CHAPTER III.

INSTANTANEOUS PHOTOGRAPHS.

"Nothing is more deeply punished than the neglect of the affinities by which alone society should be formed and the insane levity of choosing our associates by other's eyes," read a lady, musingly, as Emerson's essays fall from her knees to the soft carpet under her cushioned feet.

"Yes, nothing is more deeply punished," she half chanted in a musical voice, while a grave, troubled look came to the dark eyes, and a quiver of pain to the sensitive lips. "And well do you and I know it, Tyr, though you are only a dog," she continued, as she patted a brown retriever beside her. "Yes, you and I, Tyr, like only affinities; the others seem to us mongrels, and to us don't seem good. I wonder if they were so pronounced in the first week when the world was young; but fancy is travelling without reason; they were all thorough-breds in the good old days, and one does not read of anything like Emerson's words on affinities, or a case similar to my own; but I am half asleep, Tyr; watch by me, good old dog."

And leaning her head back against the soft green velvet cushioned back of the rattan chair, Somnus is not wooed in vain; indeed, one might imagine the god of slumber had wound a garland of poppies about her brow, so does she sleep as an infant.

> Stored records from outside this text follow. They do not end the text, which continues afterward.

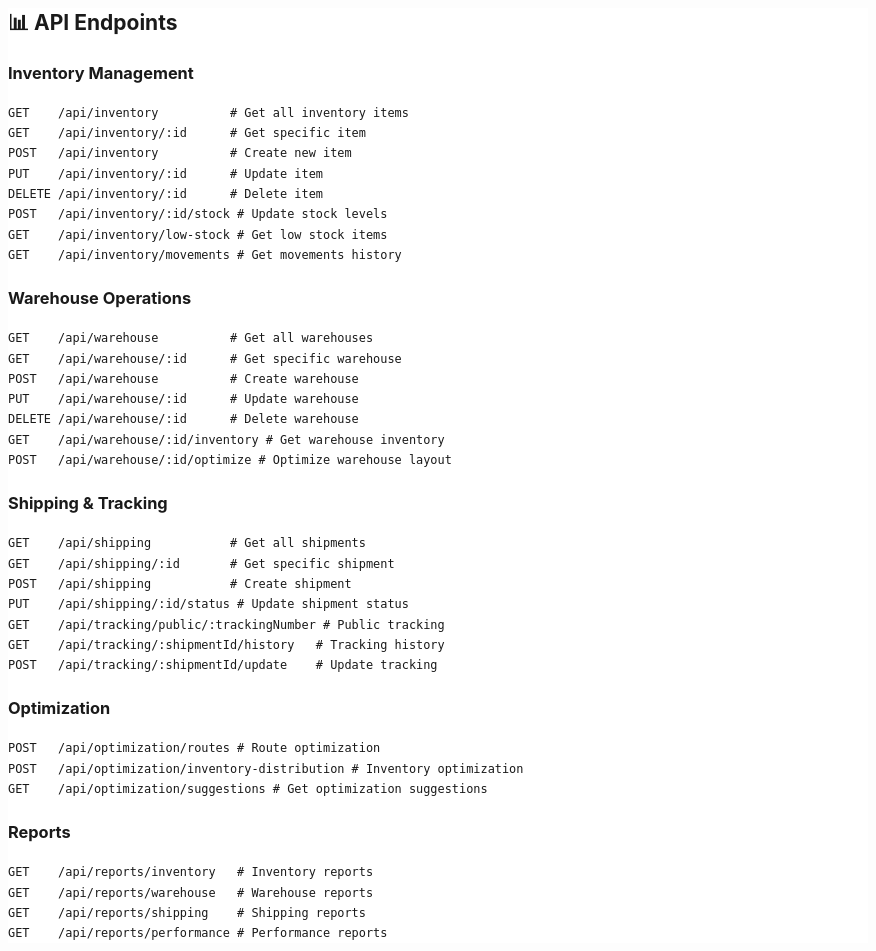 ## 📊 API Endpoints

### Inventory Management
```
GET    /api/inventory          # Get all inventory items
GET    /api/inventory/:id      # Get specific item
POST   /api/inventory          # Create new item
PUT    /api/inventory/:id      # Update item
DELETE /api/inventory/:id      # Delete item
POST   /api/inventory/:id/stock # Update stock levels
GET    /api/inventory/low-stock # Get low stock items
GET    /api/inventory/movements # Get movements history
```

### Warehouse Operations
```
GET    /api/warehouse          # Get all warehouses
GET    /api/warehouse/:id      # Get specific warehouse
POST   /api/warehouse          # Create warehouse
PUT    /api/warehouse/:id      # Update warehouse
DELETE /api/warehouse/:id      # Delete warehouse
GET    /api/warehouse/:id/inventory # Get warehouse inventory
POST   /api/warehouse/:id/optimize # Optimize warehouse layout
```

### Shipping & Tracking
```
GET    /api/shipping           # Get all shipments
GET    /api/shipping/:id       # Get specific shipment
POST   /api/shipping           # Create shipment
PUT    /api/shipping/:id/status # Update shipment status
GET    /api/tracking/public/:trackingNumber # Public tracking
GET    /api/tracking/:shipmentId/history   # Tracking history
POST   /api/tracking/:shipmentId/update    # Update tracking
```

### Optimization
```
POST   /api/optimization/routes # Route optimization
POST   /api/optimization/inventory-distribution # Inventory optimization
GET    /api/optimization/suggestions # Get optimization suggestions
```

### Reports
```
GET    /api/reports/inventory   # Inventory reports
GET    /api/reports/warehouse   # Warehouse reports
GET    /api/reports/shipping    # Shipping reports
GET    /api/reports/performance # Performance reports
```
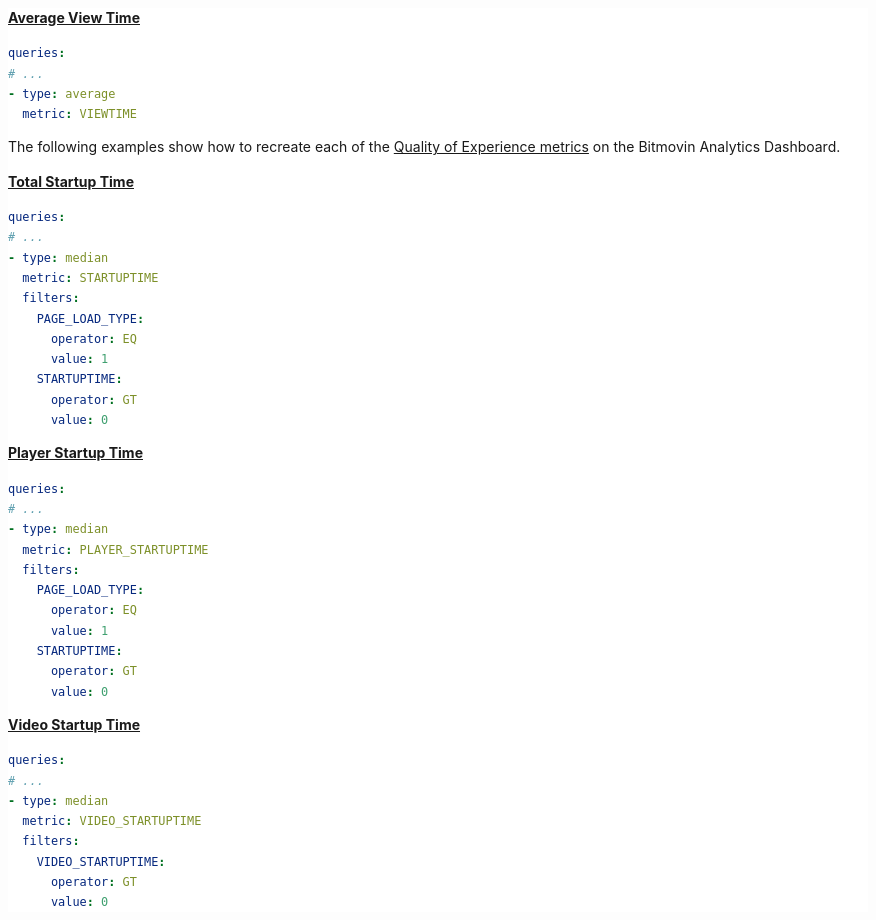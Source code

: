 **[Average View Time](https://developer.bitmovin.com/playback/docs/how-to-recreate-dashboard-queries-via-the-api-1#average-view-time)**

```yaml
queries:
# ...
- type: average
  metric: VIEWTIME
```

The following examples show how to recreate each of the [Quality of Experience metrics](https://developer.bitmovin.com/playback/docs/how-to-recreate-dashboard-queries-via-the-api-1#quality-of-experience)
on the Bitmovin Analytics Dashboard.

**[Total Startup Time](https://developer.bitmovin.com/playback/docs/how-to-recreate-dashboard-queries-via-the-api-1#total-startup-time)**

```yaml
queries:
# ...
- type: median
  metric: STARTUPTIME
  filters:
    PAGE_LOAD_TYPE:
      operator: EQ
      value: 1
    STARTUPTIME:
      operator: GT
      value: 0
```

**[Player Startup Time](https://developer.bitmovin.com/playback/docs/how-to-recreate-dashboard-queries-via-the-api-1#player-startup-time)**

```yaml
queries:
# ...
- type: median
  metric: PLAYER_STARTUPTIME
  filters:
    PAGE_LOAD_TYPE:
      operator: EQ
      value: 1
    STARTUPTIME:
      operator: GT
      value: 0
```

**[Video Startup Time](https://developer.bitmovin.com/playback/docs/how-to-recreate-dashboard-queries-via-the-api-1#video-startup-time)**

```yaml
queries:
# ...
- type: median
  metric: VIDEO_STARTUPTIME
  filters:
    VIDEO_STARTUPTIME:
      operator: GT
      value: 0
```
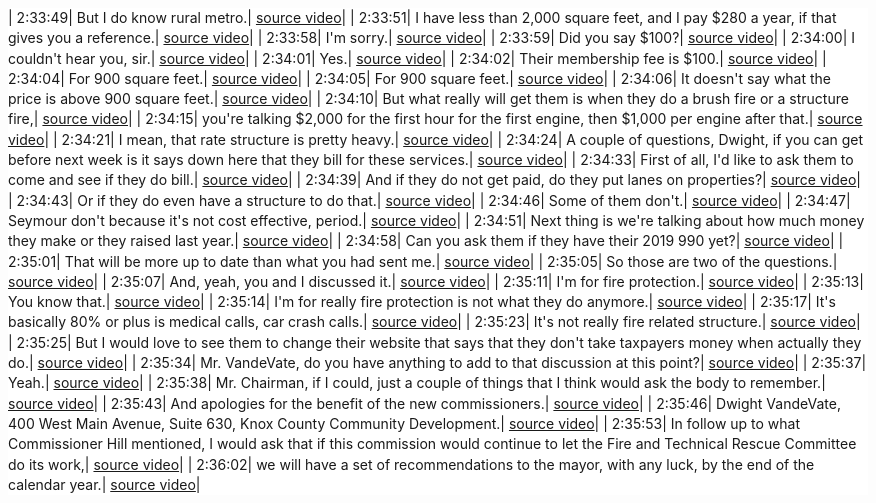 | 2:33:49| But I do know rural metro.| [source video](https://archive.org/details/co-com-ws-r-1467-200921?start=9229)|
| 2:33:51| I have less than 2,000 square feet, and I pay $280 a year, if that gives you a reference.| [source video](https://archive.org/details/co-com-ws-r-1467-200921?start=9231)|
| 2:33:58| I'm sorry.| [source video](https://archive.org/details/co-com-ws-r-1467-200921?start=9238)|
| 2:33:59| Did you say $100?| [source video](https://archive.org/details/co-com-ws-r-1467-200921?start=9239)|
| 2:34:00| I couldn't hear you, sir.| [source video](https://archive.org/details/co-com-ws-r-1467-200921?start=9240)|
| 2:34:01| Yes.| [source video](https://archive.org/details/co-com-ws-r-1467-200921?start=9241)|
| 2:34:02| Their membership fee is $100.| [source video](https://archive.org/details/co-com-ws-r-1467-200921?start=9242)|
| 2:34:04| For 900 square feet.| [source video](https://archive.org/details/co-com-ws-r-1467-200921?start=9244)|
| 2:34:05| For 900 square feet.| [source video](https://archive.org/details/co-com-ws-r-1467-200921?start=9245)|
| 2:34:06| It doesn't say what the price is above 900 square feet.| [source video](https://archive.org/details/co-com-ws-r-1467-200921?start=9246)|
| 2:34:10| But what really will get them is when they do a brush fire or a structure fire,| [source video](https://archive.org/details/co-com-ws-r-1467-200921?start=9250)|
| 2:34:15| you're talking $2,000 for the first hour for the first engine, then $1,000 per engine after that.| [source video](https://archive.org/details/co-com-ws-r-1467-200921?start=9255)|
| 2:34:21| I mean, that rate structure is pretty heavy.| [source video](https://archive.org/details/co-com-ws-r-1467-200921?start=9261)|
| 2:34:24| A couple of questions, Dwight, if you can get before next week is it says down here that they bill for these services.| [source video](https://archive.org/details/co-com-ws-r-1467-200921?start=9264)|
| 2:34:33| First of all, I'd like to ask them to come and see if they do bill.| [source video](https://archive.org/details/co-com-ws-r-1467-200921?start=9273)|
| 2:34:39| And if they do not get paid, do they put lanes on properties?| [source video](https://archive.org/details/co-com-ws-r-1467-200921?start=9279)|
| 2:34:43| Or if they do even have a structure to do that.| [source video](https://archive.org/details/co-com-ws-r-1467-200921?start=9283)|
| 2:34:46| Some of them don't.| [source video](https://archive.org/details/co-com-ws-r-1467-200921?start=9286)|
| 2:34:47| Seymour don't because it's not cost effective, period.| [source video](https://archive.org/details/co-com-ws-r-1467-200921?start=9287)|
| 2:34:51| Next thing is we're talking about how much money they make or they raised last year.| [source video](https://archive.org/details/co-com-ws-r-1467-200921?start=9291)|
| 2:34:58| Can you ask them if they have their 2019 990 yet?| [source video](https://archive.org/details/co-com-ws-r-1467-200921?start=9298)|
| 2:35:01| That will be more up to date than what you had sent me.| [source video](https://archive.org/details/co-com-ws-r-1467-200921?start=9301)|
| 2:35:05| So those are two of the questions.| [source video](https://archive.org/details/co-com-ws-r-1467-200921?start=9305)|
| 2:35:07| And, yeah, you and I discussed it.| [source video](https://archive.org/details/co-com-ws-r-1467-200921?start=9307)|
| 2:35:11| I'm for fire protection.| [source video](https://archive.org/details/co-com-ws-r-1467-200921?start=9311)|
| 2:35:13| You know that.| [source video](https://archive.org/details/co-com-ws-r-1467-200921?start=9313)|
| 2:35:14| I'm for really fire protection is not what they do anymore.| [source video](https://archive.org/details/co-com-ws-r-1467-200921?start=9314)|
| 2:35:17| It's basically 80% or plus is medical calls, car crash calls.| [source video](https://archive.org/details/co-com-ws-r-1467-200921?start=9317)|
| 2:35:23| It's not really fire related structure.| [source video](https://archive.org/details/co-com-ws-r-1467-200921?start=9323)|
| 2:35:25| But I would love to see them to change their website that says that they don't take taxpayers money when actually they do.| [source video](https://archive.org/details/co-com-ws-r-1467-200921?start=9325)|
| 2:35:34| Mr. VandeVate, do you have anything to add to that discussion at this point?| [source video](https://archive.org/details/co-com-ws-r-1467-200921?start=9334)|
| 2:35:37| Yeah.| [source video](https://archive.org/details/co-com-ws-r-1467-200921?start=9337)|
| 2:35:38| Mr. Chairman, if I could, just a couple of things that I think would ask the body to remember.| [source video](https://archive.org/details/co-com-ws-r-1467-200921?start=9338)|
| 2:35:43| And apologies for the benefit of the new commissioners.| [source video](https://archive.org/details/co-com-ws-r-1467-200921?start=9343)|
| 2:35:46| Dwight VandeVate, 400 West Main Avenue, Suite 630, Knox County Community Development.| [source video](https://archive.org/details/co-com-ws-r-1467-200921?start=9346)|
| 2:35:53| In follow up to what Commissioner Hill mentioned, I would ask that if this commission would continue to let the Fire and Technical Rescue Committee do its work,| [source video](https://archive.org/details/co-com-ws-r-1467-200921?start=9353)|
| 2:36:02| we will have a set of recommendations to the mayor, with any luck, by the end of the calendar year.| [source video](https://archive.org/details/co-com-ws-r-1467-200921?start=9362)|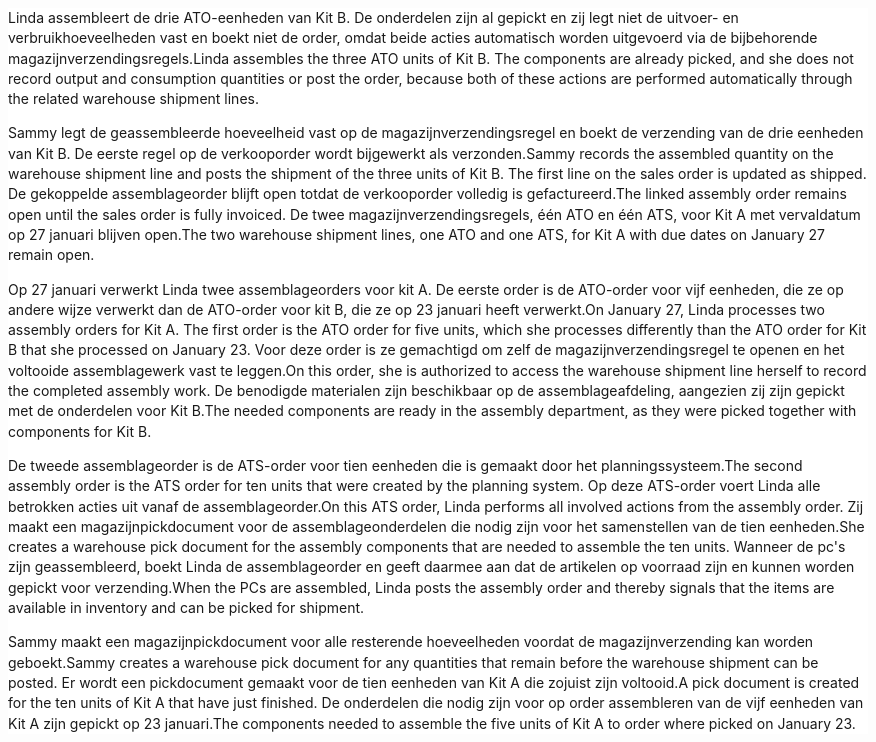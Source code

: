 <span data-ttu-id="9a968-195">Linda assembleert de drie ATO-eenheden van Kit B. De onderdelen zijn al gepickt en zij legt niet de uitvoer- en verbruikhoeveelheden vast en boekt niet de order, omdat beide acties automatisch worden uitgevoerd via de bijbehorende magazijnverzendingsregels.</span><span class="sxs-lookup"><span data-stu-id="9a968-195">Linda assembles the three ATO units of Kit B. The components are already picked, and she does not record output and consumption quantities or post the order, because both of these actions are performed automatically through the related warehouse shipment lines.</span></span>  

<span data-ttu-id="9a968-196">Sammy legt de geassembleerde hoeveelheid vast op de magazijnverzendingsregel en boekt de verzending van de drie eenheden van Kit B. De eerste regel op de verkooporder wordt bijgewerkt als verzonden.</span><span class="sxs-lookup"><span data-stu-id="9a968-196">Sammy records the assembled quantity on the warehouse shipment line and posts the shipment of the three units of Kit B. The first line on the sales order is updated as shipped.</span></span> <span data-ttu-id="9a968-197">De gekoppelde assemblageorder blijft open totdat de verkooporder volledig is gefactureerd.</span><span class="sxs-lookup"><span data-stu-id="9a968-197">The linked assembly order remains open until the sales order is fully invoiced.</span></span> <span data-ttu-id="9a968-198">De twee magazijnverzendingsregels, één ATO en één ATS, voor Kit A met vervaldatum op 27 januari blijven open.</span><span class="sxs-lookup"><span data-stu-id="9a968-198">The two warehouse shipment lines, one ATO and one ATS, for Kit A with due dates on January 27 remain open.</span></span>  

<span data-ttu-id="9a968-199">Op 27 januari verwerkt Linda twee assemblageorders voor kit A. De eerste order is de ATO-order voor vijf eenheden, die ze op andere wijze verwerkt dan de ATO-order voor kit B, die ze op 23 januari heeft verwerkt.</span><span class="sxs-lookup"><span data-stu-id="9a968-199">On January 27, Linda processes two assembly orders for Kit A. The first order is the ATO order for five units, which she processes differently than the ATO order for Kit B that she processed on January 23.</span></span> <span data-ttu-id="9a968-200">Voor deze order is ze gemachtigd om zelf de magazijnverzendingsregel te openen en het voltooide assemblagewerk vast te leggen.</span><span class="sxs-lookup"><span data-stu-id="9a968-200">On this order, she is authorized to access the warehouse shipment line herself to record the completed assembly work.</span></span> <span data-ttu-id="9a968-201">De benodigde materialen zijn beschikbaar op de assemblageafdeling, aangezien zij zijn gepickt met de onderdelen voor Kit B.</span><span class="sxs-lookup"><span data-stu-id="9a968-201">The needed components are ready in the assembly department, as they were picked together with components for Kit B.</span></span>  

<span data-ttu-id="9a968-202">De tweede assemblageorder is de ATS-order voor tien eenheden die is gemaakt door het planningssysteem.</span><span class="sxs-lookup"><span data-stu-id="9a968-202">The second assembly order is the ATS order for ten units that were created by the planning system.</span></span> <span data-ttu-id="9a968-203">Op deze ATS-order voert Linda alle betrokken acties uit vanaf de assemblageorder.</span><span class="sxs-lookup"><span data-stu-id="9a968-203">On this ATS order, Linda performs all involved actions from the assembly order.</span></span> <span data-ttu-id="9a968-204">Zij maakt een magazijnpickdocument voor de assemblageonderdelen die nodig zijn voor het samenstellen van de tien eenheden.</span><span class="sxs-lookup"><span data-stu-id="9a968-204">She creates a warehouse pick document for the assembly components that are needed to assemble the ten units.</span></span> <span data-ttu-id="9a968-205">Wanneer de pc's zijn geassembleerd, boekt Linda de assemblageorder en geeft daarmee aan dat de artikelen op voorraad zijn en kunnen worden gepickt voor verzending.</span><span class="sxs-lookup"><span data-stu-id="9a968-205">When the PCs are assembled, Linda posts the assembly order and thereby signals that the items are available in inventory and can be picked for shipment.</span></span>  

<span data-ttu-id="9a968-206">Sammy maakt een magazijnpickdocument voor alle resterende hoeveelheden voordat de magazijnverzending kan worden geboekt.</span><span class="sxs-lookup"><span data-stu-id="9a968-206">Sammy creates a warehouse pick document for any quantities that remain before the warehouse shipment can be posted.</span></span> <span data-ttu-id="9a968-207">Er wordt een pickdocument gemaakt voor de tien eenheden van Kit A die zojuist zijn voltooid.</span><span class="sxs-lookup"><span data-stu-id="9a968-207">A pick document is created for the ten units of Kit A that have just finished.</span></span> <span data-ttu-id="9a968-208">De onderdelen die nodig zijn voor op order assembleren van de vijf eenheden van Kit A zijn gepickt op 23 januari.</span><span class="sxs-lookup"><span data-stu-id="9a968-208">The components needed to assemble the five units of Kit A to order where picked on January 23.</span></span>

As she rests, a word of her. A Canadian; a native of Toronto, with far-away English kin; above the medium height; dark, comely, and slightly embonpoint; a woman of thirty, but with that troubled look at present on her face looking older; generous, warm-hearted and conscientious; with more than the average force of character; too sensitive in days past; too impulsive, even yet, in this world of "they daily mistake my words." Even at thirty, she has had years of trouble; has been dragged in the dust under Fortune's wheel, that others might ride aloft at her expense; earning her "dinner of herbs" that "Pooh Bah" in the plural, may have the "stalled ox." But at last she rests, and summer friends would again know her, who fled at her first out-at-elbow gown; but experience is a good teacher, she will cherish only those who have cherished her in her dark days. Society also now desires her company in polite bids to its various webs, in shape of dinners and lunches, with its other numerous distractions, knowing she is in possession of a rather pretentious little home, and is in a position to repay; for society is a debit and credit system.

"Once a widow always a widow" was not the motto of Mrs. Gower, and so she would have again wed, again gone to God's altar; but the angel of death forbade, using his scythe almost as the words of the church pronounced them man and wife, and the bridal gown of the morning gave place ere the sun had set to the black robes of a second widowhood. Truly, "Sorrow there seemeth more of thee than we can bear and live;" yet still we live, was her cry. The death of her friend, just at the time manly counsel would have saved her little fortune from vultures, habited as Christian pew-holders! was very hard, not to speak of that intense loneliness, the death of husband, wife, or betrothed, brings into one's life; one is as though struck mentally and physically blind, not knowing where to turn or whose hand to take; for until such relations are severed by death, one does not realize how one has leaned on the one in the multitude.

"But," she would say, "one must harden oneself to the inevitable, to Heaven's will, if one would keep one's reason;" and in time the sudden death of the man she had so passionately loved, was as some terrible dream. Not as she dreams away the moments now in her pretty restful library, with its rattan furniture, cushioned and trimmed in olive-green velvet; one side a library of her pet authors, with Davenport near; walls painted in alternate green and cream panels; on the light ground are lilies from nature, gathered from Ashbridge's Bay, and near the Island; nestling in their bed of green leaves an English ivy trails around the pretty Queen Anne mantel, with two tall palms, which bring content to the canary as the perfume from the blossoms on the stand give pleasure to the sleeping mistress of Holmnest.

Her own individuality is stamped upon its walls also, for on each alternate dark green panel is some pretty bits of painting, bric-a-brac, or motto; one reads, "Let ilka ane gang their ain gait," showing her dislike to meddling in another's business; another reads, "The greatest of these is charity;" and over a bust of Shakspeare are his own words, "No profit goes where is no pleasure taken; in brief, sir, study what you most affect."

But she dreams, and what a troubled expression. At this moment a coupé drives up a north-west avenue of our city, stops at the gate of Holmnest, when a gentleman, hurriedly springing out, saying, "come back for me in about an hour-and-a-half, Somers," enters the picturesque grounds, has reached the veranda and hall door on south side of pretty Holmnest, rings, when a boy, in neat blue suit, answers.